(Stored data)
>>>>

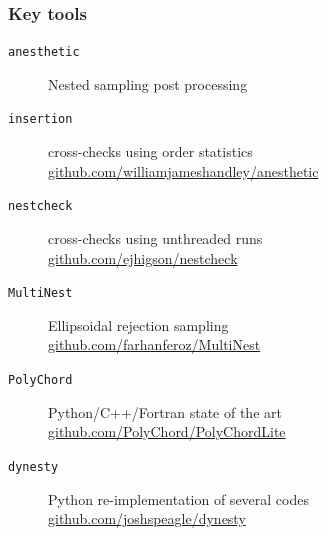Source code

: \documentclass[aspectratio=169]{beamer}
\begin{document}
\begin{frame}
    \frametitle{Key tools}
    \begin{description}
        \item[\texttt{anesthetic}] Nested sampling post processing \\
        \item[\texttt{insertion}] cross-checks using order statistics 
            \hspace{5pt}\url{github.com/williamjameshandley/anesthetic}
        \item[\texttt{nestcheck}] cross-checks using unthreaded runs \\
            \hspace{5pt}\url{github.com/ejhigson/nestcheck}
        \item[\texttt{MultiNest}] Ellipsoidal rejection sampling \\
            \hspace{5pt}\url{github.com/farhanferoz/MultiNest}
        \item[\texttt{PolyChord}] Python/C++/Fortran state of the art \\
            \hspace{5pt}\url{github.com/PolyChord/PolyChordLite} 
        \item[\texttt{dynesty}] Python re-implementation of several codes \\
            \hspace{5pt}\url{github.com/joshspeagle/dynesty}
    \end{description}
\end{frame}
\end{document}
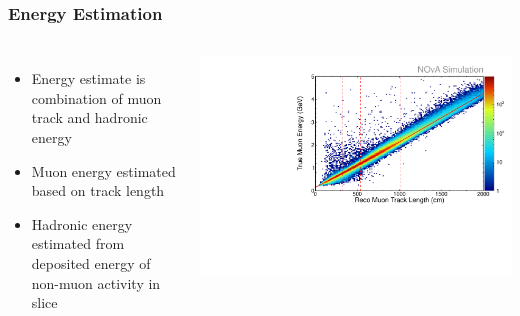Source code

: \documentclass[10pt,professionalfonts,xcolor=table]{beamer}
\begin{document}
\begin{frame}
\frametitle{Energy Estimation}
\begin{columns}[c]
  \begin{itemize}
  \item Energy estimate is combination of muon track and hadronic energy
  \gap
  \item Muon energy estimated based on track length
  \gap
  \item Hadronic energy estimated from deposited energy of non-muon activity in slice

  \end{itemize}

\centering

\includegraphics[height=\textwidth, angle=-90]{figures/plots/reco/numu_energy_muon_fit.pdf}


\end{columns}
\end{frame}
\end{document}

<<<<

### Task item:
Transcribe all of the data above exactly; no picture belongs in the copy.

### Your response:
Source code

: \documentclass[aspectratio=169]{beamer}
\begin{document}
\begin{frame}
    \frametitle{Key tools}
    \begin{description}
        \item[\texttt{anesthetic}] Nested sampling post processing \\
        \item[\texttt{insertion}] cross-checks using order statistics 
            \hspace{5pt}\url{github.com/williamjameshandley/anesthetic}
        \item[\texttt{nestcheck}] cross-checks using unthreaded runs \\
            \hspace{5pt}\url{github.com/ejhigson/nestcheck}
        \item[\texttt{MultiNest}] Ellipsoidal rejection sampling \\
            \hspace{5pt}\url{github.com/farhanferoz/MultiNest}
        \item[\texttt{PolyChord}] Python/C++/Fortran state of the art \\
            \hspace{5pt}\url{github.com/PolyChord/PolyChordLite} 
        \item[\texttt{dynesty}] Python re-implementation of several codes \\
            \hspace{5pt}\url{github.com/joshspeagle/dynesty}
    \end{description}
\end{frame}
\end{document}
Source code

: \documentclass[10pt,professionalfonts,xcolor=table]{beamer}
\begin{document}
\begin{frame}
\frametitle{Energy Estimation}
\begin{columns}[c]
  \begin{itemize}
  \item Energy estimate is combination of muon track and hadronic energy
  \gap
  \item Muon energy estimated based on track length
  \gap
  \item Hadronic energy estimated from deposited energy of non-muon activity in slice

  \end{itemize}

\centering

\includegraphics[height=\textwidth, angle=-90]{figures/plots/reco/numu_energy_muon_fit.pdf}


\end{columns}
\end{frame}
\end{document}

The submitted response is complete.